*Work instruction*
Give back each entry verbatim.
[Records supplied — start]
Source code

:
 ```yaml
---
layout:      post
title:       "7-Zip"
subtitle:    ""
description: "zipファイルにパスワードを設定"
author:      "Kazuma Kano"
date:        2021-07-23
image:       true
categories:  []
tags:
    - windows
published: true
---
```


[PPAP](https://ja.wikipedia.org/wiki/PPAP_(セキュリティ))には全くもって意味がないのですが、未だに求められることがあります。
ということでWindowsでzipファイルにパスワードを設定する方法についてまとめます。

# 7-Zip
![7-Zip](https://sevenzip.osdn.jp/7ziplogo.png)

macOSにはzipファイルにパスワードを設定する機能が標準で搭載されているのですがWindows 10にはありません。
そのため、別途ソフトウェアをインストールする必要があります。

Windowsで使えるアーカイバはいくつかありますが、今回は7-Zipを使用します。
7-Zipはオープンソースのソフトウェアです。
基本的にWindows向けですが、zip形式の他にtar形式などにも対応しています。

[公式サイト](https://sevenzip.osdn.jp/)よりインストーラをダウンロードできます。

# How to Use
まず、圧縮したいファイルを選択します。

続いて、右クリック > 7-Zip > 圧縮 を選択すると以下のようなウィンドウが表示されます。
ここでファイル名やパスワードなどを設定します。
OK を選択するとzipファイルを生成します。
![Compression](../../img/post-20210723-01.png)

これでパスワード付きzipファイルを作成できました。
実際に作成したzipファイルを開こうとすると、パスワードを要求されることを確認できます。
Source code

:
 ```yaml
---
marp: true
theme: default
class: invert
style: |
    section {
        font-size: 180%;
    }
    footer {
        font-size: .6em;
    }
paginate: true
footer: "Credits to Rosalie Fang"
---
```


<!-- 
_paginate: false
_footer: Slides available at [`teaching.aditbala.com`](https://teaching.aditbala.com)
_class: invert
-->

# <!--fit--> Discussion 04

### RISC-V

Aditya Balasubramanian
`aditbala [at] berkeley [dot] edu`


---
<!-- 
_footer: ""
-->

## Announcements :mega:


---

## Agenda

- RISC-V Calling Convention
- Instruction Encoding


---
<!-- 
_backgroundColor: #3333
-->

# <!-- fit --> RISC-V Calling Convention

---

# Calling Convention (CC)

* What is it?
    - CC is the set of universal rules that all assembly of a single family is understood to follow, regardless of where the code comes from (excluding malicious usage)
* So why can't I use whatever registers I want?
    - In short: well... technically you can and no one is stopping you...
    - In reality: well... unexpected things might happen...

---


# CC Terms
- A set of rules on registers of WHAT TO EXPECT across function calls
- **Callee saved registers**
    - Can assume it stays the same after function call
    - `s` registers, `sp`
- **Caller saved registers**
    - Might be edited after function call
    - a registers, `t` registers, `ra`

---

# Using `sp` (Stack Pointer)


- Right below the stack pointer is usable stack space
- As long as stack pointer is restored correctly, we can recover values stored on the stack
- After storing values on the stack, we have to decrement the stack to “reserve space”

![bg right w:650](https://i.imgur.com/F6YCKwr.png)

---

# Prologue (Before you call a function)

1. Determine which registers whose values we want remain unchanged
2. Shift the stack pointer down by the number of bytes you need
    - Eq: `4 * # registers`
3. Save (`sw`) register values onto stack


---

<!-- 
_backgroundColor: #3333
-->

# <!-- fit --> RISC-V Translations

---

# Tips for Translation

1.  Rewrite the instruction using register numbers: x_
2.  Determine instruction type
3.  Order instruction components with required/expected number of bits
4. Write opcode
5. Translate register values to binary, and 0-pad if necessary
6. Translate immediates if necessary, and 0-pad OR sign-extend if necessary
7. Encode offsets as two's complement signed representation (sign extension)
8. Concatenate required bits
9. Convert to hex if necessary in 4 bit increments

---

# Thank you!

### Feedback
[Records supplied — finish]
*Result*
Source code

:
 ```yaml
---
layout:      post
title:       "7-Zip"
subtitle:    ""
description: "zipファイルにパスワードを設定"
author:      "Kazuma Kano"
date:        2021-07-23
image:       true
categories:  []
tags:
    - windows
published: true
---
```


[PPAP](https://ja.wikipedia.org/wiki/PPAP_(セキュリティ))には全くもって意味がないのですが、未だに求められることがあります。
ということでWindowsでzipファイルにパスワードを設定する方法についてまとめます。

# 7-Zip
![7-Zip](https://sevenzip.osdn.jp/7ziplogo.png)

macOSにはzipファイルにパスワードを設定する機能が標準で搭載されているのですがWindows 10にはありません。
そのため、別途ソフトウェアをインストールする必要があります。

Windowsで使えるアーカイバはいくつかありますが、今回は7-Zipを使用します。
7-Zipはオープンソースのソフトウェアです。
基本的にWindows向けですが、zip形式の他にtar形式などにも対応しています。

[公式サイト](https://sevenzip.osdn.jp/)よりインストーラをダウンロードできます。

# How to Use
まず、圧縮したいファイルを選択します。

続いて、右クリック > 7-Zip > 圧縮 を選択すると以下のようなウィンドウが表示されます。
ここでファイル名やパスワードなどを設定します。
OK を選択するとzipファイルを生成します。
![Compression](../../img/post-20210723-01.png)

これでパスワード付きzipファイルを作成できました。
実際に作成したzipファイルを開こうとすると、パスワードを要求されることを確認できます。
Source code

:
 ```yaml
---
marp: true
theme: default
class: invert
style: |
    section {
        font-size: 180%;
    }
    footer {
        font-size: .6em;
    }
paginate: true
footer: "Credits to Rosalie Fang"
---
```


<!-- 
_paginate: false
_footer: Slides available at [`teaching.aditbala.com`](https://teaching.aditbala.com)
_class: invert
-->

# <!--fit--> Discussion 04

### RISC-V

Aditya Balasubramanian
`aditbala [at] berkeley [dot] edu`


---
<!-- 
_footer: ""
-->

## Announcements :mega:


---

## Agenda

- RISC-V Calling Convention
- Instruction Encoding


---
<!-- 
_backgroundColor: #3333
-->

# <!-- fit --> RISC-V Calling Convention

---

# Calling Convention (CC)

* What is it?
    - CC is the set of universal rules that all assembly of a single family is understood to follow, regardless of where the code comes from (excluding malicious usage)
* So why can't I use whatever registers I want?
    - In short: well... technically you can and no one is stopping you...
    - In reality: well... unexpected things might happen...

---


# CC Terms
- A set of rules on registers of WHAT TO EXPECT across function calls
- **Callee saved registers**
    - Can assume it stays the same after function call
    - `s` registers, `sp`
- **Caller saved registers**
    - Might be edited after function call
    - a registers, `t` registers, `ra`

---

# Using `sp` (Stack Pointer)


- Right below the stack pointer is usable stack space
- As long as stack pointer is restored correctly, we can recover values stored on the stack
- After storing values on the stack, we have to decrement the stack to “reserve space”

![bg right w:650](https://i.imgur.com/F6YCKwr.png)

---

# Prologue (Before you call a function)

1. Determine which registers whose values we want remain unchanged
2. Shift the stack pointer down by the number of bytes you need
    - Eq: `4 * # registers`
3. Save (`sw`) register values onto stack


---

<!-- 
_backgroundColor: #3333
-->

# <!-- fit --> RISC-V Translations

---

# Tips for Translation

1.  Rewrite the instruction using register numbers: x_
2.  Determine instruction type
3.  Order instruction components with required/expected number of bits
4. Write opcode
5. Translate register values to binary, and 0-pad if necessary
6. Translate immediates if necessary, and 0-pad OR sign-extend if necessary
7. Encode offsets as two's complement signed representation (sign extension)
8. Concatenate required bits
9. Convert to hex if necessary in 4 bit increments

---

# Thank you!

### Feedback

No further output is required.